(November 2, 2013 at 7:07 pm)Lion IRC Wrote: The personal experience of something real cannot be invalidated by an atheist claiming it never happened.
This scenario never actually happens because you don't have personal experiences of anything real.
Quote:How would you know that a persons experience of sensus divinatus was false or fake?
How would you know it was true or real?
Quote:The fact that theists of various religions interpret their experience in differing ways does NOT mean that none of them are real. (Science doesn't always produce unanimous agreement on the data either.)
Science doesn't dogmatically require adherence to a single viewpoint. Your religion does. Your scripture insists that there is only one god and it's yours. The fact that, while a majority of humanity believes in gods, only a minority believe in yours is quite telling. It's a fact that Christians have to engage in the craziest sort of mental gymnastics to justify why most people get revelations from someone other than the Christian god.
Quote:When the atheist says...I never heard God or sensed a divine experience, I'm not skeptical of THEIR claim. I believe them!

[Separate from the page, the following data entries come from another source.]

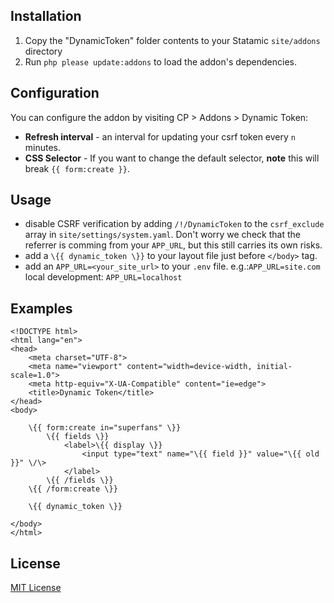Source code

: ## Installation

1. Copy the "DynamicToken" folder contents to your Statamic `site/addons` directory
2. Run `php please update:addons` to load the addon's dependencies.

## Configuration

You can configure the addon by visiting CP > Addons > Dynamic Token:

  * **Refresh interval** - an interval for updating your csrf token every `n` minutes.
  * **CSS Selector** - If you want to change the default selector, **note** this will break `{{ form:create }}`.

## Usage

 * disable CSRF verification by adding `/!/DynamicToken` to the `csrf_exclude` array in `site/settings/system.yaml`. Don't worry we check that the referrer is comming from your `APP_URL`, but this still carries its own risks.
 * add a `\{{ dynamic_token \}}` to your layout file just before `</body>` tag.
 * add an `APP_URL=<your_site_url>` to your `.env` file.
e.g.:`APP_URL=site.com`
local development: `APP_URL=localhost`

## Examples

```
<!DOCTYPE html>
<html lang="en">
<head>
	<meta charset="UTF-8">
	<meta name="viewport" content="width=device-width, initial-scale=1.0">
	<meta http-equiv="X-UA-Compatible" content="ie=edge">
	<title>Dynamic Token</title>
</head>
<body>

	\{{ form:create in="superfans" \}}
		\{{ fields \}}
			<label>\{{ display \}}
				<input type="text" name="\{{ field }}" value="\{{ old }}" \/\>
			</label>
		\{{ /fields \}}
	\{{ /form:create \}}

	\{{ dynamic_token \}}

</body>
</html>
```

## License

[MIT License](http://emd.mit-license.org)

And we're to blame for it, no doubt.
Quote:Great intellectual approach you have going there. That typifies the emotional basis for so much of what passes for counter-apologetics. Atheists get angry at the argument from intelligent design. Why? It's a purely intellectual question of cosmology.
We're not angry about it, except when it is passed off as legitimate science. You're free to believe in stupid bullshit if you want to.
Quote:Science is based on the experience of scientists reporting stuff to others who weren't there. We either have to believe their reported testimony or put it to the test by repetition. I can't fly to the moon, so I have simply take on faith what is said by others who claim to have been there.
Not all faith is equal. You don't need blind faith to accept the moon landing. There's tons of evidence out there, and unlike with your religion, it doesn't matter whether you believe it happened or not before you examine the evidence.
Because, unlike Christian claims, there actually is evidence to examine.
Quote:You say....oh but Lion IRC, divine experience isn't repeatable like science.
But it is. William Lane Craig is not the only person to have had first-hand direct experience of what Christians call God.
Craig has never demonstrated that he had first-hand experience with a god, and neither has anybody else. If you have more than one person making a claim they can't demonstrate to be true, it's not a repeatable experiment; it's a shared delusion.